Run a job to find low latency matches on records or on associated clusters of records.
The request body is a series of records to match, separated by newlines, which have the same attributes as the unified dataset for the project. The request will look the same whether you are matching records or clusters. For instance:
{"recordId":"8793219","record":{"NAME":["MANNY'S CAR WASH"],"CITY":["OAKLAND"],"ZIP":["94603"],"PHONE":["5556325115"],"STATE_CODE":["CA", "MA"]}}
{"recordId":"8800364","record":{"NAME":["BEST BEAUTY SALON"],"CITY":["SONORA"],"ZIP":["95370"],"PHONE":["5555324000"],"STATE_CODE":["CA"]}}
Requirements for Streaming Records
If you need to provide multiple records as an input, or stream records, use these tips:
- Swagger endpoints available within Tamr do not support a streaming response. To add multiple input records, use Curl for this endpoint.
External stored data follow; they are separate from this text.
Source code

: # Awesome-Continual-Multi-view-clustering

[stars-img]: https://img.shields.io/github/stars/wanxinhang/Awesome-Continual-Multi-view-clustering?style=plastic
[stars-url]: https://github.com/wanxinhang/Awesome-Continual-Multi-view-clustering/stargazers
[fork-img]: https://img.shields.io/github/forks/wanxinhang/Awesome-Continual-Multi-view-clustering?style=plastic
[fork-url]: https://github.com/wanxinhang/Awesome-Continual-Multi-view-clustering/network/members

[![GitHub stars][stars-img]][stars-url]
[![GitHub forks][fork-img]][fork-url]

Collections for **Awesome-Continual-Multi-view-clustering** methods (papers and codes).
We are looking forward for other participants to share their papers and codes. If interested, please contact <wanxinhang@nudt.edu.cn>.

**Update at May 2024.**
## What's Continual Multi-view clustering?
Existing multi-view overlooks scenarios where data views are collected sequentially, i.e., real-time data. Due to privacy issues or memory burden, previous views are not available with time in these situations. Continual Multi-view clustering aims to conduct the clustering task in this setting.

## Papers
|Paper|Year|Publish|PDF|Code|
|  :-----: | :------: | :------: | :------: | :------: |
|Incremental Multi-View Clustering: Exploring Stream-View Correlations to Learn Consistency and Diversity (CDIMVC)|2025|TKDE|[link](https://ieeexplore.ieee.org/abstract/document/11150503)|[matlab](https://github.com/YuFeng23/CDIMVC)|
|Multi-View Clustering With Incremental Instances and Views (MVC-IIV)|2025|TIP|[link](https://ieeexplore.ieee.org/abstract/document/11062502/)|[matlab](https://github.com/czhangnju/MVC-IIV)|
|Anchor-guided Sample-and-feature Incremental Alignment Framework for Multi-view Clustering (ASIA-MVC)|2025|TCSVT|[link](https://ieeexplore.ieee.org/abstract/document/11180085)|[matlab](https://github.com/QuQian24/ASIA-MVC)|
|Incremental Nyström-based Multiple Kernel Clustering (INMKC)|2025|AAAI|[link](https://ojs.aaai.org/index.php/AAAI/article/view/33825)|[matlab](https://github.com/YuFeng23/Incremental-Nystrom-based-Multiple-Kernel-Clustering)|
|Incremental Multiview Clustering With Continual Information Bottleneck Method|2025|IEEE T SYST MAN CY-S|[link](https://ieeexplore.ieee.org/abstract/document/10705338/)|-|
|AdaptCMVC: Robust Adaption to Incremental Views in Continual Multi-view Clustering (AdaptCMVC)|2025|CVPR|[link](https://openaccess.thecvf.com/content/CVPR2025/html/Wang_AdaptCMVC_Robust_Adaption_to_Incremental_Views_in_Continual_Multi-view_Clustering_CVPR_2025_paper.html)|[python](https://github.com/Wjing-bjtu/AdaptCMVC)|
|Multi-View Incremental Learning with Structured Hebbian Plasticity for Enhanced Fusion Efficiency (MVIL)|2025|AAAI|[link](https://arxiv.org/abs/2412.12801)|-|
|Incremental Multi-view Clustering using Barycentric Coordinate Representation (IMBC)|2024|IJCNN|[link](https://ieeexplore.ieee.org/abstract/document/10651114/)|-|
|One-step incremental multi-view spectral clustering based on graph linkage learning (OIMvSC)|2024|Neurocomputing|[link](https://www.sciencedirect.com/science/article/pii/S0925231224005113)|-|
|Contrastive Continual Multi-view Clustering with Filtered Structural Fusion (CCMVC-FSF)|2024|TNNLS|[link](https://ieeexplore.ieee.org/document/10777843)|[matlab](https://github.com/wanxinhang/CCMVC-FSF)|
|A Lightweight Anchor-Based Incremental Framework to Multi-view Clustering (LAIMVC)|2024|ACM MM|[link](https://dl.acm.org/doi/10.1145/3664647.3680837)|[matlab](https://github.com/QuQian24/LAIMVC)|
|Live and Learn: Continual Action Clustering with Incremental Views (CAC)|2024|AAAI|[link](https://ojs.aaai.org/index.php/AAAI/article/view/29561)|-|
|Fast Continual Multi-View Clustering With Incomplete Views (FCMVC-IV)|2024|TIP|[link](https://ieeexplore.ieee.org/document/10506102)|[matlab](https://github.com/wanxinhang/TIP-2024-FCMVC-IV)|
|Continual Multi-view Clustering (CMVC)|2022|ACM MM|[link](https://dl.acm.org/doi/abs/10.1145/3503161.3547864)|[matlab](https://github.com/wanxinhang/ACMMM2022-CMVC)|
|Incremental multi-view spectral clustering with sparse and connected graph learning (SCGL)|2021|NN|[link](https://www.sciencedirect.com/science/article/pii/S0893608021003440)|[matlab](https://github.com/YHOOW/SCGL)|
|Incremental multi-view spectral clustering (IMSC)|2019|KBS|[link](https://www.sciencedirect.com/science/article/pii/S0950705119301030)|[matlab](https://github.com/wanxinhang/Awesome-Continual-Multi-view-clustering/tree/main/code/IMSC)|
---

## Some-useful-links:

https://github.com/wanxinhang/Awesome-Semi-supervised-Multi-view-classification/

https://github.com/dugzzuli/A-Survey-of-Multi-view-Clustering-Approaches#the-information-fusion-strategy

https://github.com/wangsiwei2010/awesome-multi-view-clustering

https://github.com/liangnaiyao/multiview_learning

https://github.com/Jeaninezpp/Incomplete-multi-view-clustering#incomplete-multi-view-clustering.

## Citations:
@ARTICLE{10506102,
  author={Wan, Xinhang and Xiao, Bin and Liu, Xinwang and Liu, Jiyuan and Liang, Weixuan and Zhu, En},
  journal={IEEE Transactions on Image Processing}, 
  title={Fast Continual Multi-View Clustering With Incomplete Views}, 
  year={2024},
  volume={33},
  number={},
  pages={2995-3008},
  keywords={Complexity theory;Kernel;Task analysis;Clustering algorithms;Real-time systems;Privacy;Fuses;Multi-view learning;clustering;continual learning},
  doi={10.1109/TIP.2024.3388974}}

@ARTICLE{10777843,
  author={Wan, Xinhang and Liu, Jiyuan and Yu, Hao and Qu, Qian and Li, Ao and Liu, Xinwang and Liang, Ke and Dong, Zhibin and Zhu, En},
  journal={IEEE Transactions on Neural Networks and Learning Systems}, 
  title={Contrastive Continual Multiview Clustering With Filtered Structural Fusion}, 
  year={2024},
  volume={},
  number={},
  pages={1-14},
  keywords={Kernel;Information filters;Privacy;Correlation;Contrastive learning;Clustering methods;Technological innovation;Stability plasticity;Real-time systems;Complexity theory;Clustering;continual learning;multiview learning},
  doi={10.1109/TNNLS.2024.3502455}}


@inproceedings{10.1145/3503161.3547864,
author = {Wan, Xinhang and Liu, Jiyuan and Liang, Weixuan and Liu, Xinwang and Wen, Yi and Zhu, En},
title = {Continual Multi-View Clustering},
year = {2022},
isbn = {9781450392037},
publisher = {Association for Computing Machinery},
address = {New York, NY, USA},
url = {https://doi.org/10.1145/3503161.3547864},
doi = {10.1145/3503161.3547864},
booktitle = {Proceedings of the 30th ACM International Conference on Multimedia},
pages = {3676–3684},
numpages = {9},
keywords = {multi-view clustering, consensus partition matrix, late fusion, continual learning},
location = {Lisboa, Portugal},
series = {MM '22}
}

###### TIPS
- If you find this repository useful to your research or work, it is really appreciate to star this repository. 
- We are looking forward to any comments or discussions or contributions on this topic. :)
- When making an LLM match request with Curl, use the
‘--data-binary’
instead of the‘-d’
option.
Response Fields
The response body looks different depending on whether the posted records were matched against records or clusters.
Output
Matching record information is returned as a response stream, so matches are returned as soon as the first batch of match records is processed. For records, the response is similar to the following example:
{"queryRecordId":"8793219","matchedRecordId":"7117244409972542111","matchedOriginSourceId":"source1.csv","matchedOriginRecordId":"rec-654-org","suggestedLabel":"MATCH","suggestedLabelConfidence":1.0,"attributeSimilarities":{"name_default_cosine":1.0,"city_default_cosine":1.0,"phone_default_cosine":1.0}}
{"queryRecordId":"8800364","matchedRecordId":"7117244409972542111","matchedOriginSourceId":"source1.csv","matchedOriginRecordId":"rec-6541-org","suggestedLabel":"NON_MATCH","suggestedLabelConfidence":1.0,"attributeSimilarities":{"name_default_cosine":1.0,"city_default_cosine":0.0,"phone_default_cosine":1.0}}
For clusters of records, the response looks similar to this example:
{"entityId": "8793219", "clusterId": "c3", "avgMatchProb": 0.73}
{"entityId": "8800364", "clusterId": "c2", "avgMatchProb": 0.89}
Record Parameters
Field | Description |
---|---|
queryRecordId | The ID of the record from the POST body. |
matchedRecordId | The Tamr ID of the record returned as a match. |
matchedOriginSourceId | The origin dataset of the record returned as a match. |
matchedOriginRecordId | The origin ID of the record returned as a match. |
suggestedLabel | MATCH or NON-MATCH for the record. |
suggestedLabelConfidence | The confidence level of the label. |
attributeSimilarities | A JSON of each individual attribute compared and the confidence level of each attribute. |
Cluster Parameters
Field | Description |
---|---|
entityId | The ID of the record from the POST body. |
clusterId | The ID of the cluster the record was compared against. |
avgMatchProb | The average of the matching probability for the record against each record in the cluster. |
API Properties
- Request Type: Synchronous. Match requests use the Mastering project's most recent model.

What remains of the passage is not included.